▶ [Problem to solve]:
An exact restatement of the entire listing is needed, excluding all images.

▶ [Dataset]:
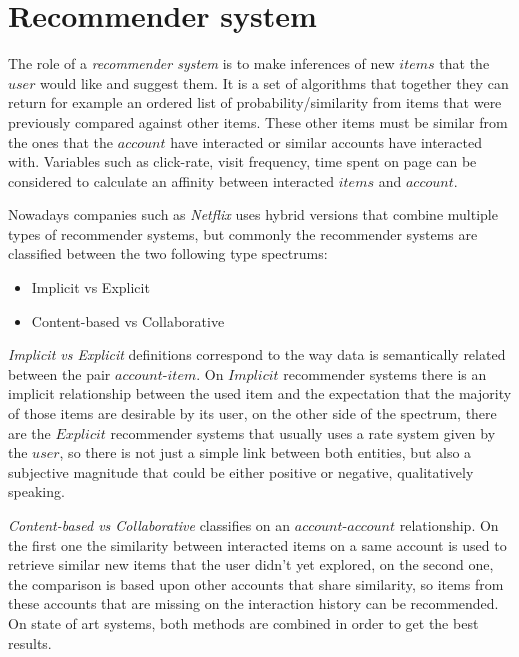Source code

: \documentclass[ecp,tc,english]{iiufrgs}
\begin{document}
        \section{Recommender system}
        The role of a \textit{recommender system} is to make inferences of new \(items\) that the \(user\) would like and suggest them. It is a set of algorithms that together they can return for example an ordered list of probability/similarity from items that were previously compared against other items. These other items must be similar from the ones that the \(account\) have interacted or similar accounts have interacted with.
        Variables such as click-rate, visit frequency, time spent on page can be considered to calculate an affinity between interacted \(items\) and \(account\).

        Nowadays companies such as \textit{Netflix} uses hybrid versions that combine multiple types of recommender systems, but commonly the recommender systems are classified between the two following type spectrums:
        \begin{itemize} 
            \item Implicit vs Explicit
            \item Content-based vs Collaborative
        \end{itemize}

        \textit{Implicit vs Explicit} definitions correspond to the way data is semantically related between the pair \(account\)-\(item\). On \(Implicit\) recommender systems there is an implicit relationship between the used item and the expectation that the majority of those items are desirable by its user, on the other side of the spectrum, there are the \(Explicit\) recommender systems that usually uses a rate system given by the \(user\), so there is not just a simple link between both entities, but also a subjective magnitude that could be either positive or negative, qualitatively speaking.

        \textit{Content-based vs Collaborative} classifies on an \(account\)-\(account\) relationship. On the first one the similarity between interacted items on a same account is used to retrieve similar new items that the user didn't yet explored, on the second one, the comparison is based upon other accounts that share similarity, so items from these accounts that are missing on the interaction history can be recommended. On state of art systems, both methods are combined in order to get the best results.    
        
\end{document}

▶ [Solution to the exercise]:
Source code

: \documentclass[ecp,tc,english]{iiufrgs}
\begin{document}
        \section{Recommender system}
        The role of a \textit{recommender system} is to make inferences of new \(items\) that the \(user\) would like and suggest them. It is a set of algorithms that together they can return for example an ordered list of probability/similarity from items that were previously compared against other items. These other items must be similar from the ones that the \(account\) have interacted or similar accounts have interacted with.
        Variables such as click-rate, visit frequency, time spent on page can be considered to calculate an affinity between interacted \(items\) and \(account\).

        Nowadays companies such as \textit{Netflix} uses hybrid versions that combine multiple types of recommender systems, but commonly the recommender systems are classified between the two following type spectrums:
        \begin{itemize} 
            \item Implicit vs Explicit
            \item Content-based vs Collaborative
        \end{itemize}

        \textit{Implicit vs Explicit} definitions correspond to the way data is semantically related between the pair \(account\)-\(item\). On \(Implicit\) recommender systems there is an implicit relationship between the used item and the expectation that the majority of those items are desirable by its user, on the other side of the spectrum, there are the \(Explicit\) recommender systems that usually uses a rate system given by the \(user\), so there is not just a simple link between both entities, but also a subjective magnitude that could be either positive or negative, qualitatively speaking.

        \textit{Content-based vs Collaborative} classifies on an \(account\)-\(account\) relationship. On the first one the similarity between interacted items on a same account is used to retrieve similar new items that the user didn't yet explored, on the second one, the comparison is based upon other accounts that share similarity, so items from these accounts that are missing on the interaction history can be recommended. On state of art systems, both methods are combined in order to get the best results.    
        
\end{document}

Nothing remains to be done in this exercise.